● WORK ORDER
As the answer, set down the lines below from the one containing "- 💬 Ask me about ..." through the one containing "- Modificata la", exactly and inclusively, and no others.

● SUPPLIED MATERIAL
--- --- ---

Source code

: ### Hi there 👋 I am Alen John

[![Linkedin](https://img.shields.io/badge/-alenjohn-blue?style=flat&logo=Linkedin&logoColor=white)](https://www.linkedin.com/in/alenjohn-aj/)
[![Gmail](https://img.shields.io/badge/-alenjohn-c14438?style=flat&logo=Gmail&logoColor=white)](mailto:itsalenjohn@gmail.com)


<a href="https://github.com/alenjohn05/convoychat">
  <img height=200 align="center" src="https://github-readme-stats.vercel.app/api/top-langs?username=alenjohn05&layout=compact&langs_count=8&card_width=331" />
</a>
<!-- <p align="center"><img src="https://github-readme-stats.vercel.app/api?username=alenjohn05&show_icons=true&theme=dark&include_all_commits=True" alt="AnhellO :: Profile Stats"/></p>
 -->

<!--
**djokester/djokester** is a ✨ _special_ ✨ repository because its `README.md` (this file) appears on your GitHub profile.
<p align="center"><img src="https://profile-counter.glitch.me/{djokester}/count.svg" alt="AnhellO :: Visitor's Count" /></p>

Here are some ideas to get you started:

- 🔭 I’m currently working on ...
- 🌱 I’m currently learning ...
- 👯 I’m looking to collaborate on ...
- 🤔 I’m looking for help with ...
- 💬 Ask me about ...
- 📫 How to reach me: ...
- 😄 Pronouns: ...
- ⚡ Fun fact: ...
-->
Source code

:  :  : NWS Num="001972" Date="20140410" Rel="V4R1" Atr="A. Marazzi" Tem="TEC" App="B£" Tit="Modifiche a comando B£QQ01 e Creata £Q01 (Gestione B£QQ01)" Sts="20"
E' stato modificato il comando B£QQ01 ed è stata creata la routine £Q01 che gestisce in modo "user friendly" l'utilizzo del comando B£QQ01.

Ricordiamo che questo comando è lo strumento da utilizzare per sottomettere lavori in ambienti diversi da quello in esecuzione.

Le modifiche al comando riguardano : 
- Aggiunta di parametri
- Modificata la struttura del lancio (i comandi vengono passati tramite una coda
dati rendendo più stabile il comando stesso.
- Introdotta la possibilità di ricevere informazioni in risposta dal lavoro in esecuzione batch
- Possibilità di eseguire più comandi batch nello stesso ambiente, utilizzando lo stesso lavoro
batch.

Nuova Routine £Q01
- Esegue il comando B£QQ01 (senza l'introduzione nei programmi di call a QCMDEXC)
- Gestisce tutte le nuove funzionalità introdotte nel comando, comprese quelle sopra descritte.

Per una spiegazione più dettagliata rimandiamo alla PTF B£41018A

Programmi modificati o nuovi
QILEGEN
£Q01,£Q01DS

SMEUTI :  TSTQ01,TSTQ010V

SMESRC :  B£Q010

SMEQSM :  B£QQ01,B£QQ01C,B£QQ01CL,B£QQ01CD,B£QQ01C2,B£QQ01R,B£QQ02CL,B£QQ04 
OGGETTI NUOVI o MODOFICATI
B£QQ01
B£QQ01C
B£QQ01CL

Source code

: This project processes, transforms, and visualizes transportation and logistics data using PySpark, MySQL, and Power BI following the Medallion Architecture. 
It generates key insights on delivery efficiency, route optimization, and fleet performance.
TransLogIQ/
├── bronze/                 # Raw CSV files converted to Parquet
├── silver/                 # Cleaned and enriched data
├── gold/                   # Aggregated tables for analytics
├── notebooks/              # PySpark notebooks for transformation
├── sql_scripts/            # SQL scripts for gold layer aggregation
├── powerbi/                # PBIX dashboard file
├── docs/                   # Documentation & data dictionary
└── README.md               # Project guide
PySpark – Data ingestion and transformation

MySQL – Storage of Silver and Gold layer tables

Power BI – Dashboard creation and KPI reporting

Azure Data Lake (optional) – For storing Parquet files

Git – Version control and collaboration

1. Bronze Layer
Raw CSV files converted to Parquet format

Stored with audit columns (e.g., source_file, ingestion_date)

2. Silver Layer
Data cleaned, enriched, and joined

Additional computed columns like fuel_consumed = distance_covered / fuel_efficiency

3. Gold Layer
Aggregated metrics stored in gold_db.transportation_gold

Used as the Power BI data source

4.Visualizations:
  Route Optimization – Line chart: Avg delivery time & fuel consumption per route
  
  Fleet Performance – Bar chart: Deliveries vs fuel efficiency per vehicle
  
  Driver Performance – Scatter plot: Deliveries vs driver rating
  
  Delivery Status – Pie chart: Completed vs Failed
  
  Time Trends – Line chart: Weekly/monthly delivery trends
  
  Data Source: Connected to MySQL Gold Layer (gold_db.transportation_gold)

--- --- ---

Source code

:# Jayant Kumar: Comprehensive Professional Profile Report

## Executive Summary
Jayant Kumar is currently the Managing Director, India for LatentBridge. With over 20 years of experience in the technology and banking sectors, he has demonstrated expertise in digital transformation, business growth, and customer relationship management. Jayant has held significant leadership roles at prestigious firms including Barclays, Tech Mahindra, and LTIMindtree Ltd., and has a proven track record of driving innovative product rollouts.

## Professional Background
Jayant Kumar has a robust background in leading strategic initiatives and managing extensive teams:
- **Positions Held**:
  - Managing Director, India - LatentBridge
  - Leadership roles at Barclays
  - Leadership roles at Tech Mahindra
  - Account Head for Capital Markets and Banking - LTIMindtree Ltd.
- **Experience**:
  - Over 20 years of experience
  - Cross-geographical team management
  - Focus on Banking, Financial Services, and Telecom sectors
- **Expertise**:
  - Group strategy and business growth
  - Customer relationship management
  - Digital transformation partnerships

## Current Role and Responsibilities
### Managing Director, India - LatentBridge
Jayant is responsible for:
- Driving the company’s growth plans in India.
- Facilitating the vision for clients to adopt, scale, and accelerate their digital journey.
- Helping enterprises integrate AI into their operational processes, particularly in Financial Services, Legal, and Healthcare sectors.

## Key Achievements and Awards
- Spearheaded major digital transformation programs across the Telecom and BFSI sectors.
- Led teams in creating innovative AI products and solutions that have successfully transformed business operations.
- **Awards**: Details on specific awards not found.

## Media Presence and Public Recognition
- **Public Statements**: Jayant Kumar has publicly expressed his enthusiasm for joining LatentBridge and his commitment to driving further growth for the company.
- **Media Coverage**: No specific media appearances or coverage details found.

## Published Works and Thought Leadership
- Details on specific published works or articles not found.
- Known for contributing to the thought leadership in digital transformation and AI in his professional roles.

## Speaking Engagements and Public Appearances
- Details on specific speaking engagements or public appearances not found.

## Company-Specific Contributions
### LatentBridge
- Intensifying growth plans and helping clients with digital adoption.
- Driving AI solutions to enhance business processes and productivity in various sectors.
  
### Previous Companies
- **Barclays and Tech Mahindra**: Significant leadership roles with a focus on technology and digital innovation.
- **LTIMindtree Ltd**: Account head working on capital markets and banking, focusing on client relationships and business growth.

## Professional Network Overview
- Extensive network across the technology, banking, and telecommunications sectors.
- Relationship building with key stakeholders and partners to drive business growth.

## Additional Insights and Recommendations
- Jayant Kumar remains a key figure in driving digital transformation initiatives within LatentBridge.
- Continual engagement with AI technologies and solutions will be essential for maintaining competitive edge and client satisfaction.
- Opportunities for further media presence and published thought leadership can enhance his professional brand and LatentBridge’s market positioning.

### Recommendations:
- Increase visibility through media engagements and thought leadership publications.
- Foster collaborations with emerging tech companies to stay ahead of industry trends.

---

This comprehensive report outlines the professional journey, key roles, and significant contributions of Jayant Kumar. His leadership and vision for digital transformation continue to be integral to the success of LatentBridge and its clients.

--- --- ---

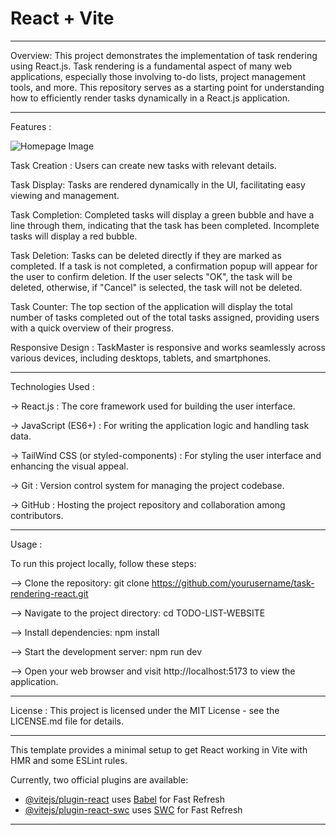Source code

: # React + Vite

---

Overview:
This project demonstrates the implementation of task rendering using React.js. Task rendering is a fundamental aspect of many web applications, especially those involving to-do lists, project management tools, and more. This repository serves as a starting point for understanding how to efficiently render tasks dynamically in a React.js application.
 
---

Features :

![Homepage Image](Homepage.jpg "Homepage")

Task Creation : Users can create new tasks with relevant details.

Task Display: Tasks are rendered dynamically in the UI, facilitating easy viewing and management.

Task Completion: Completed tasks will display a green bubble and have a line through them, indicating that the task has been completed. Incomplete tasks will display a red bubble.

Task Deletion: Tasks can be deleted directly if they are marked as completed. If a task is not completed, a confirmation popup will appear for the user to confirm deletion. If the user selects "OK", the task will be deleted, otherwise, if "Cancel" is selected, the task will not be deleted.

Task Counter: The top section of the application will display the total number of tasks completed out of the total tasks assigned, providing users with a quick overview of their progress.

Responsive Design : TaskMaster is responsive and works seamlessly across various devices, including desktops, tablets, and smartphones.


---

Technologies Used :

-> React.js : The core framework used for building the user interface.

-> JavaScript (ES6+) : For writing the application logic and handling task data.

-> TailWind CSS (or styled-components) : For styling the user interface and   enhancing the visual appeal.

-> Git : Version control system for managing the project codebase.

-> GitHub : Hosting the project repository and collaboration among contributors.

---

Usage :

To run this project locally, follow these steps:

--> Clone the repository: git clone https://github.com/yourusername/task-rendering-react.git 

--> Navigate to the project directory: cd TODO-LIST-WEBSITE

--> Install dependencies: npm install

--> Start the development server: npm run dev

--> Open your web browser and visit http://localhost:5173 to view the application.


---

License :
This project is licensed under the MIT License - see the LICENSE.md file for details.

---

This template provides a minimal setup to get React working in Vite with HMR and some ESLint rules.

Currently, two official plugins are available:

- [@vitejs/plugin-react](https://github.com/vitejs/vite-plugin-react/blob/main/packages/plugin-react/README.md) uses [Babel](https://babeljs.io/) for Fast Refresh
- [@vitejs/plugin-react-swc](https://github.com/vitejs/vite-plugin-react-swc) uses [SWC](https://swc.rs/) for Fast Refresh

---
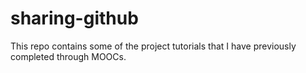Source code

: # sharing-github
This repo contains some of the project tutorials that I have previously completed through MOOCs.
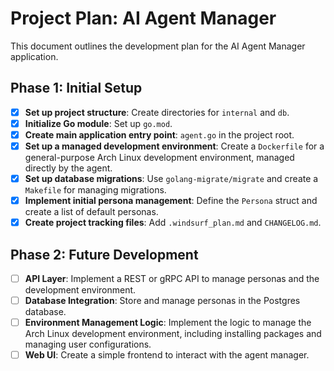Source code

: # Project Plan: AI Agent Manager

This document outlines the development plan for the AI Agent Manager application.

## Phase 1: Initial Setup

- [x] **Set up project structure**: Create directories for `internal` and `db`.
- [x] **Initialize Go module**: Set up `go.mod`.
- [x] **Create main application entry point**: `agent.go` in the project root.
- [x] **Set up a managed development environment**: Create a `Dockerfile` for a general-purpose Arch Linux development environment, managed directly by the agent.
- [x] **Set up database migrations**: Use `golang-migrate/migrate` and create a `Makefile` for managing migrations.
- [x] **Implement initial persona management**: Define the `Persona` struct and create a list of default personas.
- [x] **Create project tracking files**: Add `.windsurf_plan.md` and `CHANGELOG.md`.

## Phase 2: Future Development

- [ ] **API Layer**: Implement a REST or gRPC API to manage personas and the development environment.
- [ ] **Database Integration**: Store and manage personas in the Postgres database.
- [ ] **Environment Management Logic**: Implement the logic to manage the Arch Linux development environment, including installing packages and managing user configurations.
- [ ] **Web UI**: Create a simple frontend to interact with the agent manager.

--- --- ---

● EXERCISE ANSWER
- 💬 Ask me about ...
- 📫 How to reach me: ...
- 😄 Pronouns: ...
- ⚡ Fun fact: ...
-->
Source code

:  :  : NWS Num="001972" Date="20140410" Rel="V4R1" Atr="A. Marazzi" Tem="TEC" App="B£" Tit="Modifiche a comando B£QQ01 e Creata £Q01 (Gestione B£QQ01)" Sts="20"
E' stato modificato il comando B£QQ01 ed è stata creata la routine £Q01 che gestisce in modo "user friendly" l'utilizzo del comando B£QQ01.

Ricordiamo che questo comando è lo strumento da utilizzare per sottomettere lavori in ambienti diversi da quello in esecuzione.

Le modifiche al comando riguardano : 
- Aggiunta di parametri
- Modificata la struttura del lancio (i comandi vengono passati tramite una coda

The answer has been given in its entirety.